The submitted project provides for many key changes and new obligations for entrepreneurs.
1. Supplementing the catalogue of obligated institutions.
The proposed change expands the catalogue of obligated institutions to include:
- entrepreneurs whose core business activity is the provision of services consisting in preparing declarations, keeping tax books, providing advice, opinions or explanations in the field of tax or customs law, and who are not other obligated institutions;
- real estate agents;
- entrepreneurs conducting business involving trade or intermediation in trade in works of art, collectors' items and antiques, including when such activity is conducted, among others, in art galleries or auction houses, as well as entrepreneurs conducting business involving the storage of works of art and collectors' items – in the scope of transactions with a value equal to or exceeding the equivalent of EUR 10,000, regardless of whether the transaction is carried out as a single operation or several operations that appear to be related to each other.
2. Changing the definition of the beneficial owner.
A significant change is the clarification of the definition of beneficial owner. According to the proposed definition, a beneficial owner will be considered to be "any natural person" who meets the conditions specified in the Act.
As stated in the justification for the bill, a decision was also made to amend the definition of beneficial owner by removing phrases linking the beneficial owner to the concept of "customer," due to the possibility of adopting an interpretation that a given entity does not have a beneficial owner until it uses the services of an obligated institution. According to the authors of the bill, changing the definition of beneficial owner will better align Polish law with the 5th AML Directive, which does not use the term "customer."
3. Changing the definition of politically exposed persons.
As part of the amendment, a decision was also made to change the definition of a politically exposed person by excluding from this catalogue persons holding middle and lower-level positions, including directors general in the offices of supreme and central state bodies, directors general of voivodeship offices, and heads of local offices of government special administration bodies.
4. Expanding the catalogue of entities obliged to register their beneficial owners in the Central Register of Beneficial Owners (hereinafter referred to as "CRBR") and to update them.

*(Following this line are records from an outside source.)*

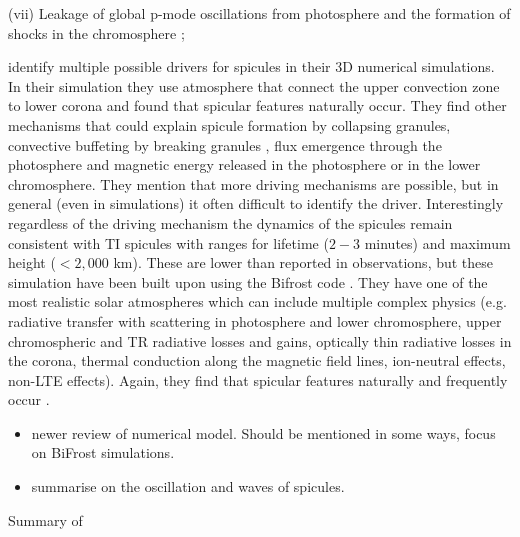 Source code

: \documentclass[12pt]{ociamthesis}
\begin{document}
(vii) Leakage of global p-mode oscillations from photosphere and the formation of shocks in the chromosphere \cite{Pontieu2004Natur,Zaqarashvili2007A&A}; 

 \cite{Mart2009ApJ7011569M} identify multiple possible drivers for spicules in their 3D numerical simulations. In their simulation they use atmosphere that connect the upper convection zone to lower corona and found that spicular features naturally occur. They find other mechanisms that could explain spicule formation by collapsing granules, convective buffeting by breaking granules \citep{Roberts1979SoPh6123R}, flux emergence through the photosphere and magnetic energy released in the photosphere or in the lower chromosphere. They mention that more driving mechanisms are possible, but in general (even in simulations) it often difficult to identify the driver. Interestingly regardless of the driving mechanism the dynamics of the spicules remain consistent with TI spicules with ranges for lifetime ($2-3$ minutes) and maximum height ($<2,000$ km). These are lower than reported in observations, but these simulation have been built upon \citep{Mart2017Sci3561269M,Mart2018ApJ860116M,Mart2020ApJ88995M} using the Bifrost code \citep{Gudiksen2011AA531A154G}. They have one of the most realistic solar atmospheres which can include multiple complex physics (e.g. radiative transfer with scattering in photosphere and lower chromosphere, upper chromospheric and TR radiative losses and gains, optically thin radiative losses in the corona, thermal conduction along the magnetic field lines, ion-neutral effects, non-LTE effects). Again, they find that spicular features naturally and frequently occur \citep{Mart2017Sci3561269M}.
\begin{itemize}
\item \cite{Carlsson2019ARAA57189C} newer review of numerical model. Should be mentioned in some ways, focus on BiFrost simulations.
\item \cite{Zaqarashvili_2009SSRv} summarise on the oscillation and waves of spicules.
\end{itemize}
Summary of \cite{Sterling_2000SoPh}
\end{document}
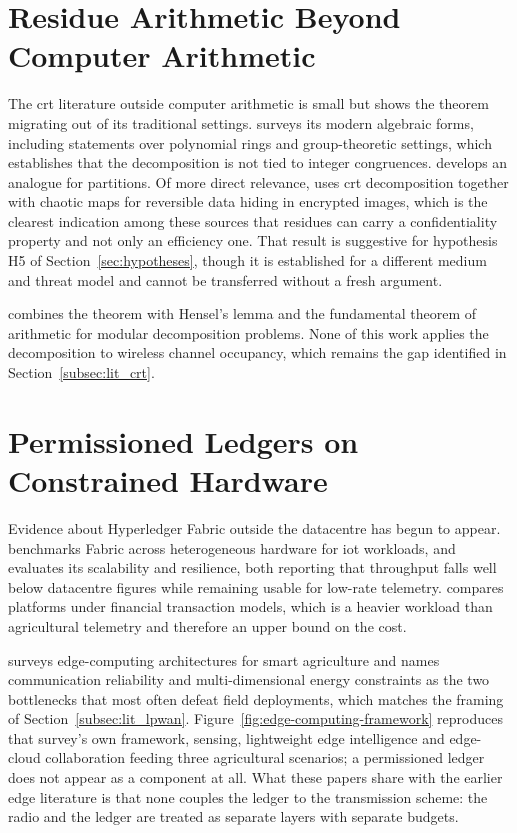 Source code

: \documentclass[12pt,a4paper,oneside]{book}
\begin{document}
\section{Residue Arithmetic Beyond Computer Arithmetic}
\label{subsec:lit_crt_extended}

The \gls{crt} literature outside computer arithmetic is small but shows the
theorem migrating out of its traditional settings.
\textcite{luo2023researchapplication} surveys its modern algebraic forms,
including statements over polynomial rings and group-theoretic settings, which
establishes that the decomposition is not tied to integer congruences.
\textcite{seethalakshmi2023chineseremainder} develops an analogue for
partitions. Of more direct relevance,
\textcite{yavuz2025reversibledata} uses \gls{crt} decomposition together with
chaotic maps for reversible data hiding in encrypted images, which is the
clearest indication among these sources that residues can carry a
confidentiality property and not only an efficiency one. That result is
suggestive for
hypothesis H5 of Section~\ref{sec:hypotheses}, though it is established for a
different medium and threat model and cannot be transferred without a fresh
argument.

\textcite{oktaviansyah2025hybridizinghensel} combines the theorem with Hensel's
lemma and the fundamental theorem of arithmetic for modular decomposition
problems. None of this work applies the decomposition to wireless channel
occupancy, which remains the gap identified in Section~\ref{subsec:lit_crt}.

\section{Permissioned Ledgers on Constrained Hardware}
\label{subsec:lit_edge_extended}

Evidence about Hyperledger Fabric outside the datacentre has begun to appear.
\textcite{zulkarnain2025performancebenchmarking} benchmarks Fabric across
heterogeneous hardware for \gls{iot} workloads, and
\textcite{pebriyanti2025evaluationscalability} evaluates its scalability and
resilience, both reporting that throughput falls well below datacentre figures
while remaining usable for low-rate telemetry.
\textcite{kwadzode2025performancecomparison} compares platforms under financial
transaction models, which is a heavier workload than agricultural telemetry and
therefore an upper bound on the cost.

\textcite{gong2025edge} surveys edge-computing architectures for smart
agriculture and names communication reliability and multi-dimensional energy
constraints as the two bottlenecks that most often defeat field deployments,
which matches the framing of Section~\ref{subsec:lit_lpwan}. Figure~\ref{fig:edge-computing-framework}
reproduces that survey's own framework, sensing, lightweight edge
intelligence and edge-cloud collaboration feeding three agricultural
scenarios; a permissioned ledger does not appear as a component at all. What
these papers share with the earlier edge literature is that none couples the
ledger to the transmission scheme: the radio and the ledger are treated as
separate layers with separate budgets.
\end{document}
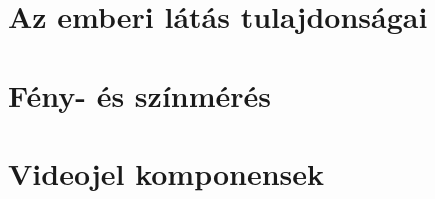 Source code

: \documentclass{book}
\begin{document}
\sloppy 


\titlepage
\chapter{Az emberi látás tulajdonságai}
\label{sec:HVS}
 

\chapter{Fény- és színmérés}
\label{sec:colorimetry}


\chapter{Videojel komponensek}
\label{sec:components}
 
\end{document}
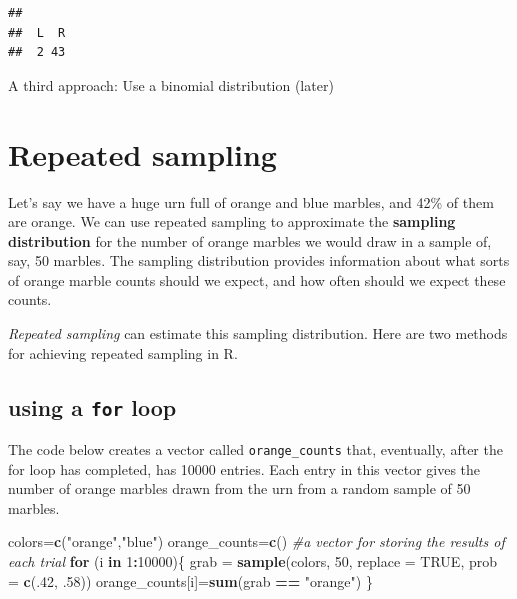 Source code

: \documentclass[
]{book}
\newenvironment{Shaded}{\begin{snugshade}}{\end{snugshade}}
\newcommand{\AttributeTok}[1]{\textcolor[rgb]{0.13,0.29,0.53}{#1}}
\newcommand{\CommentTok}[1]{\textcolor[rgb]{0.56,0.35,0.01}{\textit{#1}}}
\newcommand{\ConstantTok}[1]{\textcolor[rgb]{0.56,0.35,0.01}{#1}}
\newcommand{\ControlFlowTok}[1]{\textcolor[rgb]{0.13,0.29,0.53}{\textbf{#1}}}
\newcommand{\DecValTok}[1]{\textcolor[rgb]{0.00,0.00,0.81}{#1}}
\newcommand{\FunctionTok}[1]{\textcolor[rgb]{0.13,0.29,0.53}{\textbf{#1}}}
\newcommand{\NormalTok}[1]{#1}
\newcommand{\OtherTok}[1]{\textcolor[rgb]{0.56,0.35,0.01}{#1}}
\newcommand{\SpecialCharTok}[1]{\textcolor[rgb]{0.81,0.36,0.00}{\textbf{#1}}}
\newcommand{\StringTok}[1]{\textcolor[rgb]{0.31,0.60,0.02}{#1}}
\theoremstyle{definition}
\theoremstyle{definition}
\theoremstyle{definition}
\theoremstyle{definition}
\theoremstyle{remark}
\begin{document}
\begin{verbatim}
## 
##  L  R 
##  2 43
\end{verbatim}

A third approach: Use a binomial distribution (later)

\section{Repeated sampling}\label{repeated-sampling}

Let's say we have a huge urn full of orange and blue marbles, and 42\% of them are orange. We can use repeated sampling to approximate the \textbf{sampling distribution} for the number of orange marbles we would draw in a sample of, say, 50 marbles.
The sampling distribution provides information about what sorts of orange marble counts should we expect, and how often should we expect these counts.

\emph{Repeated sampling} can estimate this sampling distribution. Here are two methods for achieving repeated sampling in R.

\subsection*{\texorpdfstring{using a \texttt{for} loop}{using a for loop}}\label{using-a-for-loop}

The code below creates a vector called \texttt{orange\_counts} that, eventually, after the for loop has completed, has 10000 entries. Each entry in this vector gives the number of orange marbles drawn from the urn from a random sample of 50 marbles.

\begin{Shaded}
\begin{Highlighting}[]
\NormalTok{colors}\OtherTok{=}\FunctionTok{c}\NormalTok{(}\StringTok{"orange"}\NormalTok{,}\StringTok{"blue"}\NormalTok{)}
\NormalTok{orange\_counts}\OtherTok{=}\FunctionTok{c}\NormalTok{() }\CommentTok{\#a vector for storing the results of each trial}
\ControlFlowTok{for}\NormalTok{ (i }\ControlFlowTok{in} \DecValTok{1}\SpecialCharTok{:}\DecValTok{10000}\NormalTok{)\{}
\NormalTok{  grab }\OtherTok{=} \FunctionTok{sample}\NormalTok{(colors, }\DecValTok{50}\NormalTok{, }\AttributeTok{replace =} \ConstantTok{TRUE}\NormalTok{, }\AttributeTok{prob =} \FunctionTok{c}\NormalTok{(.}\DecValTok{42}\NormalTok{, .}\DecValTok{58}\NormalTok{))}
\NormalTok{  orange\_counts[i]}\OtherTok{=}\FunctionTok{sum}\NormalTok{(grab }\SpecialCharTok{==} \StringTok{"orange"}\NormalTok{)}
\NormalTok{\}}
\end{Highlighting}
\end{Shaded}
\end{document}
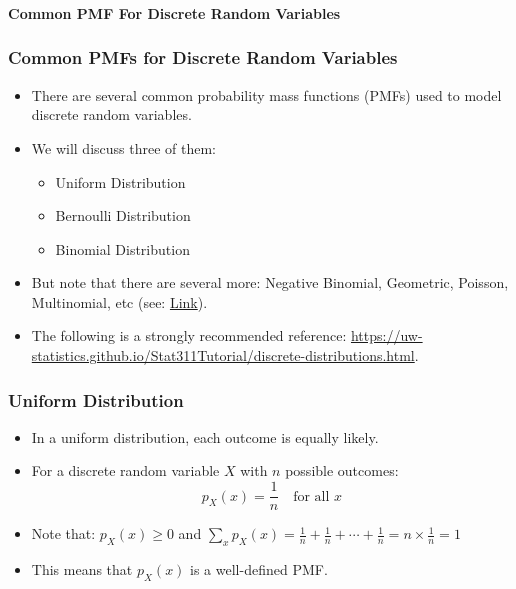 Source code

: \documentclass[handout]{beamer} %
\begin{document}
{
\begin{frame}[noframenumbering]
\frametitle{}
\centering
\vspace*{\fill}
{\color{moonstoneblue!170}\textbf{\Large Common PMF For Discrete Random Variables}}
\vspace*{\fill}
\end{frame}
}


\begin{frame}
\frametitle{Common PMFs for Discrete Random Variables}
    \begin{itemize}
        \item There are several common probability mass functions (PMFs) used to model discrete random variables. \pause
        \item We will discuss three of them: \pause
        \begin{itemize}
            \item Uniform Distribution \pause
            \item Bernoulli Distribution \pause
            \item Binomial Distribution
        \end{itemize}
        \item But note that there are several more: Negative Binomial, Geometric, Poisson, Multinomial, etc (see: \href{https://online.stat.psu.edu/stat504/lesson/1/1.3}{Link}).
        \item The following is a strongly recommended reference: \url{https://uw-statistics.github.io/Stat311Tutorial/discrete-distributions.html}.
    \end{itemize}
\end{frame}

\begin{frame}
\frametitle{Uniform Distribution}
    \begin{itemize}
        \item In a uniform distribution, each outcome is equally likely. \pause
        \item For a discrete random variable \( X \) with \( n \) possible outcomes: \pause
        \[
        p_X(x) = \frac{1}{n} \quad \text{for all } x
        \] \pause
        \item Note that: $p_X(x)\geq0$ and $\sum_x p_X(x) = \frac{1}{n} + \frac{1}{n} + \cdots + \frac{1}{n} = n \times \frac{1}{n} = 1 $
        \item This means that $p_X(x)$ is a well-defined PMF.
    \end{itemize}
\end{frame}
\end{document}
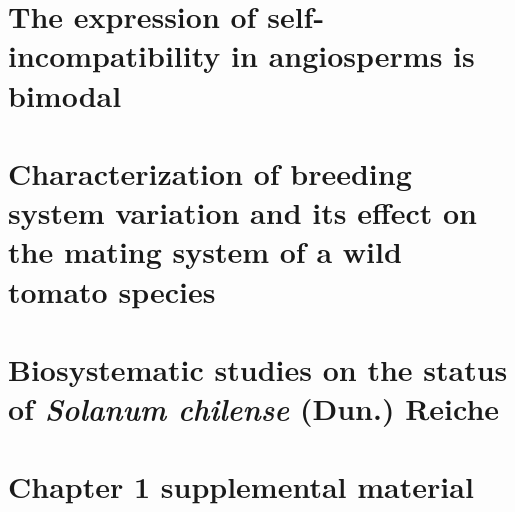 \documentclass{uicthesi}
\begin{document}
\abstract


\summary


%
\chapter{The expression of self-incompatibility in angiosperms is bimodal}

\clearpage

%

\chapter{Characterization of breeding system variation and its effect on the mating system of a wild tomato species}



\chapter{Biosystematic studies on the status of \textit{Solanum chilense} (Dun.) Reiche}



\appendices
\newpage
\appendix
\chapter{Chapter 1 supplemental material}




\bibforma

\newpage
\vita

\end{document}
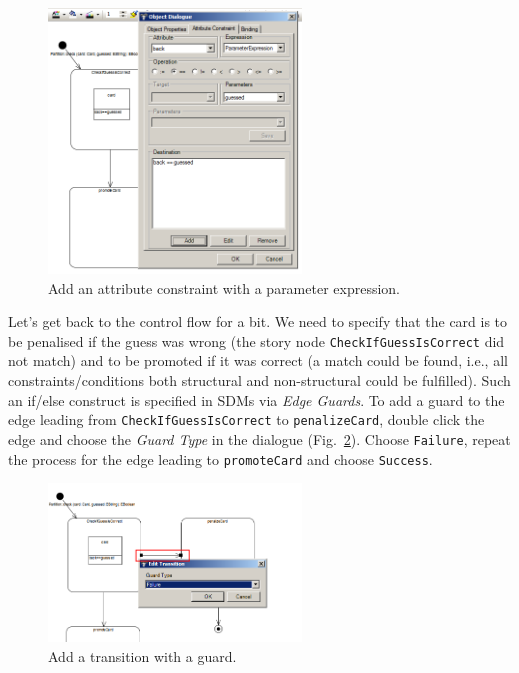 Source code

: \clearpage
\begin{figure}[!htbp] 
\begin{center}
  \includegraphics[width=0.6\textwidth]{pics/sdmBilder/check/sdm18RAW}
  \caption{Add an attribute constraint with a parameter expression.}  
  \label{fig:sdm_check_att_constraint}
\end{center}
\end{figure} 

Let's get back to the control flow for a bit.  We need to specify that the card
is to be penalised if the guess was wrong (the story node
\texttt{Check\-If\-Guess\-Is\-Correct} did not match) and to be promoted if it
was correct (a match could be found, i.e., all constraints/conditions both
structural and non-structural could be fulfilled).  Such an if/else construct is
specified in SDMs via \emph{Edge Guards}.  To add a guard to the edge leading
from \texttt{Check\-If\-Guess\-Is\-Correct} to \texttt{penalize\-Card}, double
click the edge and choose the \emph{Guard Type} in the dialogue
(Fig.~\ref{fig:sdm_check_guard}).  Choose \texttt{Failure}, repeat the process
for the edge leading to \texttt{promoteCard} and choose \texttt{Success}.

\begin{figure}[!htbp]
\begin{center}
  \includegraphics[width=0.6\textwidth]{pics/sdmBilder/check/sdm19}
  \caption{Add a transition with a guard.}  
  \label{fig:sdm_check_guard}
\end{center}
\end{figure}

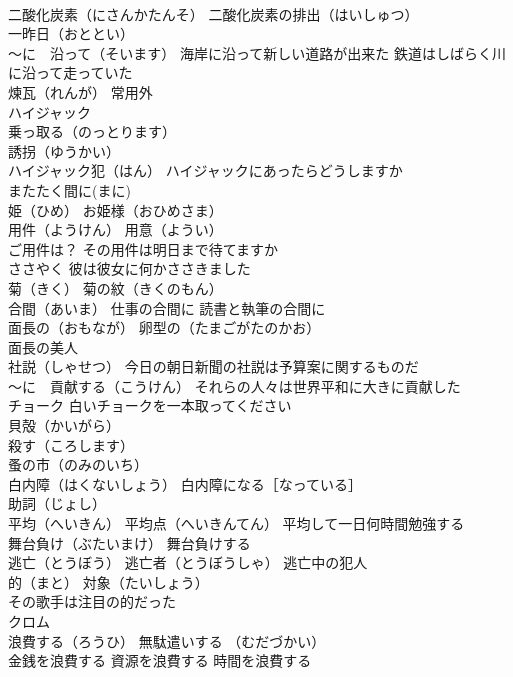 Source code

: \documentclass[8pt]{extreport}
\begin{document}
\begin{CJK}{UTF8}{min}
\\	二酸化炭素（にさんかたんそ） 二酸化炭素の排出（はいしゅつ）
\\	一昨日（おととい）
\\	～に　沿って（そいます） 海岸に沿って新しい道路が出来た 鉄道はしばらく川に沿って走っていた
\\	煉瓦（れんが） 常用外
\\	ハイジャック 
\\	乗っ取る（のっとります）
\\	誘拐（ゆうかい）
\\	ハイジャック犯（はん） ハイジャックにあったらどうしますか
\\	またたく間に(まに)
\\	姫（ひめ） お姫様（おひめさま）
\\	用件（ようけん） 用意（ようい）
\\	ご用件は？ その用件は明日まで待てますか
\\	ささやく 彼は彼女に何かささきました
\\	菊（きく） 菊の紋（きくのもん）
\\	合間（あいま） 仕事の合間に 読書と執筆の合間に
\\	面長の（おもなが） 卵型の（たまごがたのかお）
\\	面長の美人
\\	社説（しゃせつ） 今日の朝日新聞の社説は予算案に関するものだ
\\	～に　貢献する（こうけん） それらの人々は世界平和に大きに貢献した
\\	チョーク 白いチョークを一本取ってください
\\	貝殻（かいがら）
\\	殺す（ころします）
\\	蚤の市（のみのいち）
\\	白内障（はくないしょう） 白内障になる［なっている］
\\	助詞（じょし）
\\	平均（へいきん） 平均点（へいきんてん） 平均して一日何時間勉強する
\\	舞台負け（ぶたいまけ） 舞台負けする
\\	逃亡（とうぼう） 逃亡者（とうぼうしゃ） 逃亡中の犯人
\\	的（まと） 対象（たいしょう）
\\	その歌手は注目の的だった
\\	クロム
\\	浪費する（ろうひ） 無駄遣いする （むだづかい） 
\\	金銭を浪費する 資源を浪費する 時間を浪費する

\end{CJK}
\end{document}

The draft amending act stipulates that the group of entities required to obtain an entry in the register of beneficiaries, in addition to commercial law companies, will include, among others, trusts, partnerships, European economic interest groupings, European companies, cooperatives, European cooperatives, foundations and associations subject to entry in the National Court Register.
5. Increasing the threshold for the maximum amount stored electronically from €50 to €150.
The amendment assumes raising the threshold for electronic money, up to which an institution will not be obliged to carry out the customer identification and verification process (of course, there are exceptions).
6. Prohibition of maintaining anonymous accounts, savings books and safe deposit boxes by credit and financial institutions.
7. Expanding the list of circumstances that justify the application of enhanced financial security measures due to an increased risk of money laundering or terrorist financing.
This modification provides for the extension of the list of situations indicating a higher AML risk, including circumstances such as:
- linking transactions with oil, weapons, precious metals, tobacco, cultural artifacts, ivory, protected species
- linking a transaction with a customer who is a third-country national and applies for residence or citizenship in a Member State, in exchange for, among other things, the purchase of real estate or government bonds.
8. Imposing on obligated institutions the obligation to record any discrepancies between the factual circumstances concerning the client, established by that institution, and the data available in the central register of beneficial owners.
It is worth emphasizing, as stated in the justification for the project, that in addition to the above-mentioned obligation, the obligated institution will also have to take appropriate actions to clarify the identified discrepancies, and if the discrepancies are confirmed, it will be obliged to provide the competent authority with information on the identified discrepancies together with the justification.
9. Expanding the scope of statistics collected by the General Inspector of Financial Information (GIIF).
10. Clarification of the rules for storing documents and information obtained as a result of applying financial security measures by obligated institutions.
11. Obligation to register "entities providing currency exchange services between virtual and fiat currencies", "providers of virtual currency accounts", as well as "entities providing services to companies and trusts".
12. Expanding the catalogue of sanctions that may be imposed on obligated institutions for violating obligations arising from the provisions of the AML Act.
Finally, it's worth noting that the deadline for implementing Directive V AML/CFT Directive expired on January 10, 2020, which provides reasonable grounds to assume that the legislative process will be relatively short. For businesses, this means there will be little time to implement the new obligations. Therefore, they should begin work on implementing internal documentation today to adapt to such extensive changes.